### WORK INSTRUCTIONS
Only a number is wanted here, namely how many lines of the data contain the string "texttt".

START SOURCE MATERIAL

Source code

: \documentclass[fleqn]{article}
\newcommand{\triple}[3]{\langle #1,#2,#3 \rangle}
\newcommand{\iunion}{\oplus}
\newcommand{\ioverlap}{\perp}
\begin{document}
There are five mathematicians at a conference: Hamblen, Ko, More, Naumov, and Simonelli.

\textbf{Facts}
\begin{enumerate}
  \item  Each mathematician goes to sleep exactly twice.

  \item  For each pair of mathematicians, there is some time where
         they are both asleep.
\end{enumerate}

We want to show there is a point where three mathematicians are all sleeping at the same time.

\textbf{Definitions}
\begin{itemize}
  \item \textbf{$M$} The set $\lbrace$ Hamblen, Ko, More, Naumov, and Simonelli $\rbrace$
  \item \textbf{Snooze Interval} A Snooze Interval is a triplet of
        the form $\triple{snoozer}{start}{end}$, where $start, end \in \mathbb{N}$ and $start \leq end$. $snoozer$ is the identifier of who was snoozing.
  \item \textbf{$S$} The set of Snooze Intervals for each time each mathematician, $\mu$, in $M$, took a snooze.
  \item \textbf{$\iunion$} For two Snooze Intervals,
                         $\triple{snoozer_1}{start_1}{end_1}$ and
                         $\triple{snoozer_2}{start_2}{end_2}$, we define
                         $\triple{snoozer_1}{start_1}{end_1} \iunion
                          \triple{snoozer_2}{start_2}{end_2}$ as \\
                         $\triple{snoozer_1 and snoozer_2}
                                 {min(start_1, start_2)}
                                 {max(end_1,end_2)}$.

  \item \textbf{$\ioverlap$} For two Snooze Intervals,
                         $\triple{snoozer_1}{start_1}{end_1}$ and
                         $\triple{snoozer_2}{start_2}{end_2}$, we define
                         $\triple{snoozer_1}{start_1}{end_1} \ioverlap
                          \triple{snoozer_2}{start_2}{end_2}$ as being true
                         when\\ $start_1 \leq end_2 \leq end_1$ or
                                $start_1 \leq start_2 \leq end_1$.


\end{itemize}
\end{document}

END SOURCE MATERIAL
START SOURCE MATERIAL

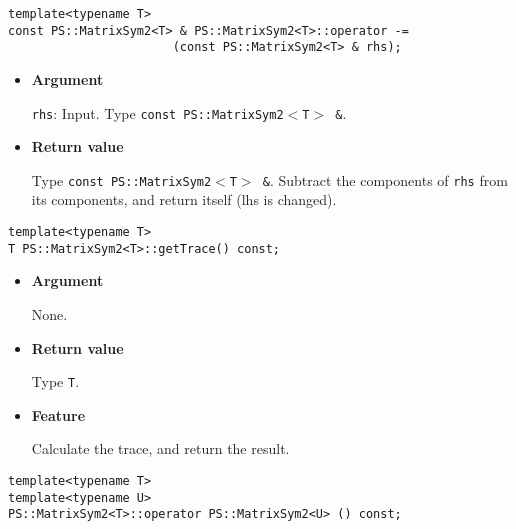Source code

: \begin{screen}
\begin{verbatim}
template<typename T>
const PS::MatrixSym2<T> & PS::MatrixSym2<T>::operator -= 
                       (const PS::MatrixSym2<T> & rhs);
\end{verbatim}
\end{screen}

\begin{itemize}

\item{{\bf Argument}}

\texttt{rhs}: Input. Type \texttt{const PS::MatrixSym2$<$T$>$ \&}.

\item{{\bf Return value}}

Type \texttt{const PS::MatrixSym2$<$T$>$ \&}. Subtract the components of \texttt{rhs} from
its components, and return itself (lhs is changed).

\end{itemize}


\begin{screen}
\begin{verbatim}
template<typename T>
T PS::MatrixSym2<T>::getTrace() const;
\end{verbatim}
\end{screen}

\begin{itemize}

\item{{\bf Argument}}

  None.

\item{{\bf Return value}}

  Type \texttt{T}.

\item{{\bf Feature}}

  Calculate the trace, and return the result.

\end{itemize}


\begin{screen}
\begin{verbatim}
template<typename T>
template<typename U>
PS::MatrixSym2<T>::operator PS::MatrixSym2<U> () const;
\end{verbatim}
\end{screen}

END SOURCE MATERIAL

### COMPLETED EXERCISE
3